4-model average
building category history
loading
32pt spread
The three supporting readings tell you how much weight to put on the probability: confidence reflects category-level track record, stability tracks how the estimate has moved over time, models shows whether the four agree.
Loading belief trajectory...
Given the current federal funds target range of 3.50%-3.75% and the shift in the market towards a hold-or-hike stance, there is a reasonable expectation that the Warsh Fed may opt for a rate hike if inflation persists. The key inflation indicators and resilient labor market suggest potential upward pressure on prices. If the upcoming data prints show persistent inflation, it will likely reinforce this scenario, improving the probability of a positive core goods CPI.
The Federal Reserve's hawkish pivot and the current Federal Funds target range of 3.50%-3.75% suggest a policy environment geared towards maintaining or increasing interest rates to control inflation. Given the resilience of the labor market and potential upward pressures from energy prices, core goods CPI is likely to exhibit persistent inflation. The Warsh Fed's focus on an "institutional reset" further supports a proactive approach to inflation, increasing the probability of sustained positive year-over-year core goods CPI prints in the latter half of 2026.

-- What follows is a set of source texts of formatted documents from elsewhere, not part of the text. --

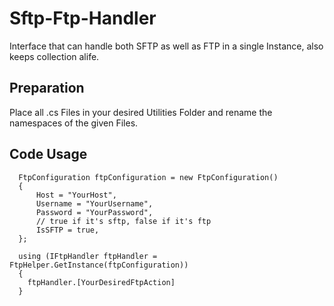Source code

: # Sftp-Ftp-Handler
Interface that can handle both SFTP as well as FTP in a single Instance, also keeps collection alife.

## Preparation

Place all .cs Files in your desired Utilities Folder and rename the namespaces of the given Files.

## Code Usage

```
  FtpConfiguration ftpConfiguration = new FtpConfiguration()
  {
      Host = "YourHost",
      Username = "YourUsername",
      Password = "YourPassword",
      // true if it's sftp, false if it's ftp
      IsSFTP = true,
  };

  using (IFtpHandler ftpHandler = FtpHelper.GetInstance(ftpConfiguration))
  {
    ftpHandler.[YourDesiredFtpAction]
  }

```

Core goods CPI requires three consecutive months of positive YoY prints in H2 2026 (July, August, September or later). As of June 2026, core goods have been in disinflationary trend for over two years due to supply-chain normalization and subdued demand. The Fed's hawkish June pivot and potential rate hike scenario (upper bound moving above 3.75%) would need to dramatically shift demand-side pressures and/or reverse goods disinflation within 1-2 months—a high bar given goods prices typically lag policy shifts by 6-9 months. Historical precedent shows core goods YoY prints have rarely reversed from negative to sustained positive territory without significant demand shocks or supply disruptions. The structural headwind of e-commerce deflation and global goods surplus also works against a sustained positive print. A rate hike would likely reinforce disinflationary pressures rather than spark goods inflation quickly enough.

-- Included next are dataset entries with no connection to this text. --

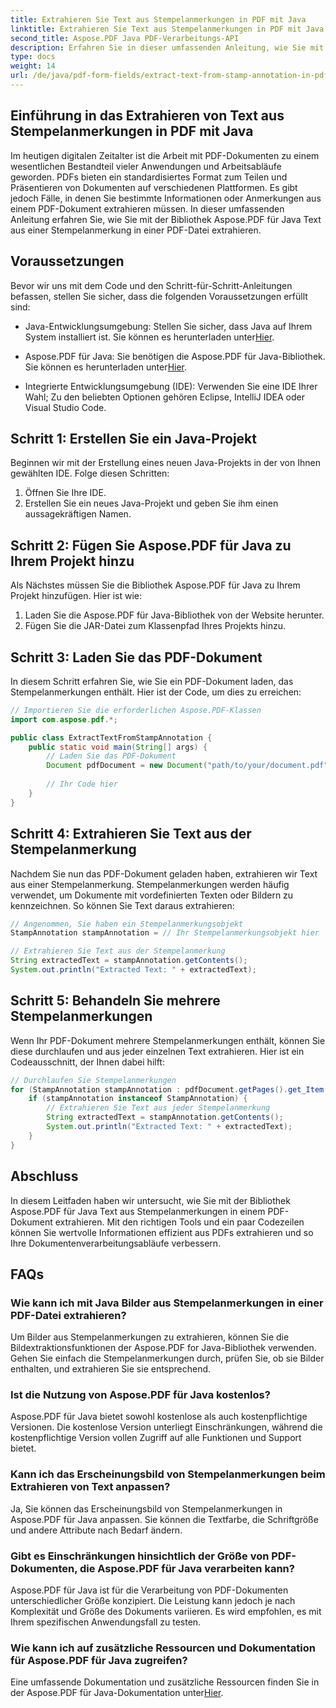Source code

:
 ```yaml
---
title: Extrahieren Sie Text aus Stempelanmerkungen in PDF mit Java
linktitle: Extrahieren Sie Text aus Stempelanmerkungen in PDF mit Java
second_title: Aspose.PDF Java PDF-Verarbeitungs-API
description: Erfahren Sie in dieser umfassenden Anleitung, wie Sie mit Java Text aus Stempelanmerkungen in PDF extrahieren. Verwenden Sie Aspose.PDF für Java für die effiziente Verarbeitung von PDF-Dokumenten.
type: docs
weight: 14
url: /de/java/pdf-form-fields/extract-text-from-stamp-annotation-in-pdf-using-java/
---
```


## Einführung in das Extrahieren von Text aus Stempelanmerkungen in PDF mit Java

Im heutigen digitalen Zeitalter ist die Arbeit mit PDF-Dokumenten zu einem wesentlichen Bestandteil vieler Anwendungen und Arbeitsabläufe geworden. PDFs bieten ein standardisiertes Format zum Teilen und Präsentieren von Dokumenten auf verschiedenen Plattformen. Es gibt jedoch Fälle, in denen Sie bestimmte Informationen oder Anmerkungen aus einem PDF-Dokument extrahieren müssen. In dieser umfassenden Anleitung erfahren Sie, wie Sie mit der Bibliothek Aspose.PDF für Java Text aus einer Stempelanmerkung in einer PDF-Datei extrahieren.

## Voraussetzungen

Bevor wir uns mit dem Code und den Schritt-für-Schritt-Anleitungen befassen, stellen Sie sicher, dass die folgenden Voraussetzungen erfüllt sind:

-  Java-Entwicklungsumgebung: Stellen Sie sicher, dass Java auf Ihrem System installiert ist. Sie können es herunterladen unter[Hier](https://www.java.com/download/).

-  Aspose.PDF für Java: Sie benötigen die Aspose.PDF für Java-Bibliothek. Sie können es herunterladen unter[Hier](https://releases.aspose.com/pdf/java/).

- Integrierte Entwicklungsumgebung (IDE): Verwenden Sie eine IDE Ihrer Wahl; Zu den beliebten Optionen gehören Eclipse, IntelliJ IDEA oder Visual Studio Code.

## Schritt 1: Erstellen Sie ein Java-Projekt

Beginnen wir mit der Erstellung eines neuen Java-Projekts in der von Ihnen gewählten IDE. Folge diesen Schritten:

1. Öffnen Sie Ihre IDE.
2. Erstellen Sie ein neues Java-Projekt und geben Sie ihm einen aussagekräftigen Namen.

## Schritt 2: Fügen Sie Aspose.PDF für Java zu Ihrem Projekt hinzu

Als Nächstes müssen Sie die Bibliothek Aspose.PDF für Java zu Ihrem Projekt hinzufügen. Hier ist wie:

1. Laden Sie die Aspose.PDF für Java-Bibliothek von der Website herunter.
2. Fügen Sie die JAR-Datei zum Klassenpfad Ihres Projekts hinzu.

## Schritt 3: Laden Sie das PDF-Dokument

In diesem Schritt erfahren Sie, wie Sie ein PDF-Dokument laden, das Stempelanmerkungen enthält. Hier ist der Code, um dies zu erreichen:

```java
// Importieren Sie die erforderlichen Aspose.PDF-Klassen
import com.aspose.pdf.*;

public class ExtractTextFromStampAnnotation {
    public static void main(String[] args) {
        // Laden Sie das PDF-Dokument
        Document pdfDocument = new Document("path/to/your/document.pdf");
        
        // Ihr Code hier
    }
}
```

## Schritt 4: Extrahieren Sie Text aus der Stempelanmerkung

Nachdem Sie nun das PDF-Dokument geladen haben, extrahieren wir Text aus einer Stempelanmerkung. Stempelanmerkungen werden häufig verwendet, um Dokumente mit vordefinierten Texten oder Bildern zu kennzeichnen. So können Sie Text daraus extrahieren:

```java
// Angenommen, Sie haben ein Stempelanmerkungsobjekt
StampAnnotation stampAnnotation = // Ihr Stempelanmerkungsobjekt hier

// Extrahieren Sie Text aus der Stempelanmerkung
String extractedText = stampAnnotation.getContents();
System.out.println("Extracted Text: " + extractedText);
```

## Schritt 5: Behandeln Sie mehrere Stempelanmerkungen

Wenn Ihr PDF-Dokument mehrere Stempelanmerkungen enthält, können Sie diese durchlaufen und aus jeder einzelnen Text extrahieren. Hier ist ein Codeausschnitt, der Ihnen dabei hilft:

```java
// Durchlaufen Sie Stempelanmerkungen
for (StampAnnotation stampAnnotation : pdfDocument.getPages().get_Item(1).getAnnotations()) {
    if (stampAnnotation instanceof StampAnnotation) {
        // Extrahieren Sie Text aus jeder Stempelanmerkung
        String extractedText = stampAnnotation.getContents();
        System.out.println("Extracted Text: " + extractedText);
    }
}
```

## Abschluss

In diesem Leitfaden haben wir untersucht, wie Sie mit der Bibliothek Aspose.PDF für Java Text aus Stempelanmerkungen in einem PDF-Dokument extrahieren. Mit den richtigen Tools und ein paar Codezeilen können Sie wertvolle Informationen effizient aus PDFs extrahieren und so Ihre Dokumentenverarbeitungsabläufe verbessern.

## FAQs

### Wie kann ich mit Java Bilder aus Stempelanmerkungen in einer PDF-Datei extrahieren?

Um Bilder aus Stempelanmerkungen zu extrahieren, können Sie die Bildextraktionsfunktionen der Aspose.PDF for Java-Bibliothek verwenden. Gehen Sie einfach die Stempelanmerkungen durch, prüfen Sie, ob sie Bilder enthalten, und extrahieren Sie sie entsprechend.

### Ist die Nutzung von Aspose.PDF für Java kostenlos?

Aspose.PDF für Java bietet sowohl kostenlose als auch kostenpflichtige Versionen. Die kostenlose Version unterliegt Einschränkungen, während die kostenpflichtige Version vollen Zugriff auf alle Funktionen und Support bietet.

### Kann ich das Erscheinungsbild von Stempelanmerkungen beim Extrahieren von Text anpassen?

Ja, Sie können das Erscheinungsbild von Stempelanmerkungen in Aspose.PDF für Java anpassen. Sie können die Textfarbe, die Schriftgröße und andere Attribute nach Bedarf ändern.

### Gibt es Einschränkungen hinsichtlich der Größe von PDF-Dokumenten, die Aspose.PDF für Java verarbeiten kann?

Aspose.PDF für Java ist für die Verarbeitung von PDF-Dokumenten unterschiedlicher Größe konzipiert. Die Leistung kann jedoch je nach Komplexität und Größe des Dokuments variieren. Es wird empfohlen, es mit Ihrem spezifischen Anwendungsfall zu testen.

### Wie kann ich auf zusätzliche Ressourcen und Dokumentation für Aspose.PDF für Java zugreifen?

 Eine umfassende Dokumentation und zusätzliche Ressourcen finden Sie in der Aspose.PDF für Java-Dokumentation unter[Hier](https://reference.aspose.com/pdf/java/).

Core goods CPI has printed y/y negative or flat since March 2024, but the June 2026 CPI report (released June 10) showed the y/y rate rising from -0.4% to +0.1% as goods ex-food/energy prices ticked up 0.2% m/m amid resilient consumer spending and a 2.1% annualized rise in the goods component of May PCE; the 3.50-3.75% funds rate and Warsh’s June 17 hawkish pivot have kept financial conditions tight enough that a second consecutive positive print in July and a third by August remain plausible given the 0.3 pp uptick in import prices from April to May.